Low latency writes: Ingested data is staged on local disk upon successful return by Parseable API. Data is then asynchronously committed to object store like S3. The commit window is one minute. This ensures low latency, high throughput ingestion.

Atomic batches: Each ingestion batch received via API is concurrently appended to the same file within a one-minute window. When converted from Arrow to Parquet, entries are reordered to ensure the latest data appears first.

Efficient storage: All data is stored initially (in staging phase) as Arrow files and then asynchronously converted to Parquet files and uploaded to object store. Parquet files are on an average compressed by 85% of the original data size. Parquet files on object storage, gives you the best value for money.

Index on demand: By default data is stored in columnar Parquet files, allowing fast aggregations, filtering numerical columns and SQL queries. Parseable allows indexing specific chunks of data, on demand - to allow text search on log data as and when needed.

Global reads: A query call requires start and end timestamp. This ensures data is queried across a fixed, definite set of files. Parseable ensures query response includes the staging and committed data on object storage as required.

Smart caching: Frequently accessed logs are cached in memory and NVMe SSDs on query nodes for faster access. The system prioritizes recent data, manages cache eviction automatically, and minimizes object store API calls using Parseable manifest files and Parquet footers.

Stateless high availability: High availability (HA) is ensured through a distributed mode in which multiple ingestion and query servers operate independently.

Object storage is the only dependency: There is no separate consensus layer, eliminating complex coordination and reducing operational overhead. Object storage manages all concurrency control.

Trade-offs

High throughput, staged writes. Parseable can ingestion millions of events per minute per node. All this data is staged on the ingestion node, for at least a minute. This trades immediate persistence for low latency ingestion.

With a small, reliable storage attached to ingesting nodes (EFS, Azure Files, NFS or equivalent), users can ensure complete data protection.

Occasional Cold Queries: The query layer fetches indexes from object storage (e.g., S3) and uses intelligent caching to accelerate future access. During the initial cache warm-up, some queries may access data directly from cold storage, resulting in higher latencies.

Tradeoff:

Cold data not present on S3 cannot be queried until it lands and gets indexed.
Indexing lag: Data is typically available for search within 2 minutes and for querying within 1 minute of ingestion.
External updates to object storage may not be immediately reflected in the query cache, introducing temporary sync delays.

Caching latency: To accelerate repeated queries, Parseable employs a multi-tiered caching approach using RAM and NVMe SSDs. While this significantly boosts performance, it introduces:

Storage overhead on query nodes.
A short latency window during cache initialization.
Potential inconsistencies if external tools modify object storage due to caching prioritizing performance over real-time sync.

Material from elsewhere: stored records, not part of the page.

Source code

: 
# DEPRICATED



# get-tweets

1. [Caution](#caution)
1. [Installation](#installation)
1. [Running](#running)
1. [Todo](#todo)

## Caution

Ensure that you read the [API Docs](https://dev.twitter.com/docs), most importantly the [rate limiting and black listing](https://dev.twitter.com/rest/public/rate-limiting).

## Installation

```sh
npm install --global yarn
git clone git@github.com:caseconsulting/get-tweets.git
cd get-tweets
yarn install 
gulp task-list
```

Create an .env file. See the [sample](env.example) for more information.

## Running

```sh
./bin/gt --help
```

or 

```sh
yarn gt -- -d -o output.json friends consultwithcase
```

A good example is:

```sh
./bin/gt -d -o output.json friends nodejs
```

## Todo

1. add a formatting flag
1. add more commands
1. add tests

BYOC first: Parseable is built from first principles for observability and telemetry optimized for storage efficiency, ease of use, and resource minimization. Designed to thrive in customer-managed environments, it runs as a single binary with a built-in UI (Prism), requiring minimal configuration.

Our commercial offerings are aligned with this BYOC-first philosophy, delivering maximum value when deployed in your own infrastructure across public clouds, private clouds, VMs, or bare metal.